In a career retrospective interview with Vanity Fair tied to the release of Mary Nighy's psychological thriller "Alice, Darling," Kendrick recalls Wright subjecting her to multiple takes because she kept blinking. The scene in question is her character's crash zoom reaction to Mary Elizabeth Winstead saying, "Tell your gay friends I said 'bye.'" Wright cuts from a two-shot of the actors to a close-up of Kendrick that suddenly gets a lot closer as she sees Culkin making out with her date.

As Kendrick told VF, "We had to do that crash zoom so many times because Edgar's so hyper-specific, he doesn't even let you blink." Never? "There would be specific times where he was like, 'Oh, a perfectly timed blink here would be okay,'" said Kendrick. "This was very generous of him."

Kendrick elaborated:

"He wanted me to turn, react, then the crash zoom happens, then I say the line or something like that. Bill Pope, the cinematographer, ended up taking over operating the camera and the crash zoom, and I could see, like, every time we would kind of overcompensate for the other where we had, like, missed the moment perfectly. It just took forever."

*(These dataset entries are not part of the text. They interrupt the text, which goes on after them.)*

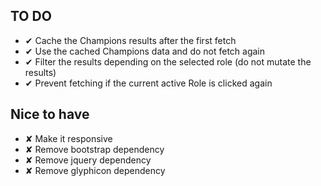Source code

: ## TO DO
* ✔ Cache the Champions results after the first fetch
* ✔ Use the cached Champions data and do not fetch again
* ✔ Filter the results depending on the selected role (do not mutate the results)
* ✔ Prevent fetching if the current active Role is clicked again

## Nice to have
* ✘ Make it responsive
* ✘ Remove bootstrap dependency
* ✘ Remove jquery dependency
* ✘ Remove glyphicon dependency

While Wright has changed up his aesthetic (as evidenced by his hauntingly beautiful "Last Night in Soho," which largely unfolds in gorgeously choreographed long takes), Kendrick now observes a strict crash-zoom policy. "To this day… I do my own crash zooms," she said. "So the joke is that if you need to do a crash zoom, I'll just get myself really close to the camera." How's this working for her? "People don't like that."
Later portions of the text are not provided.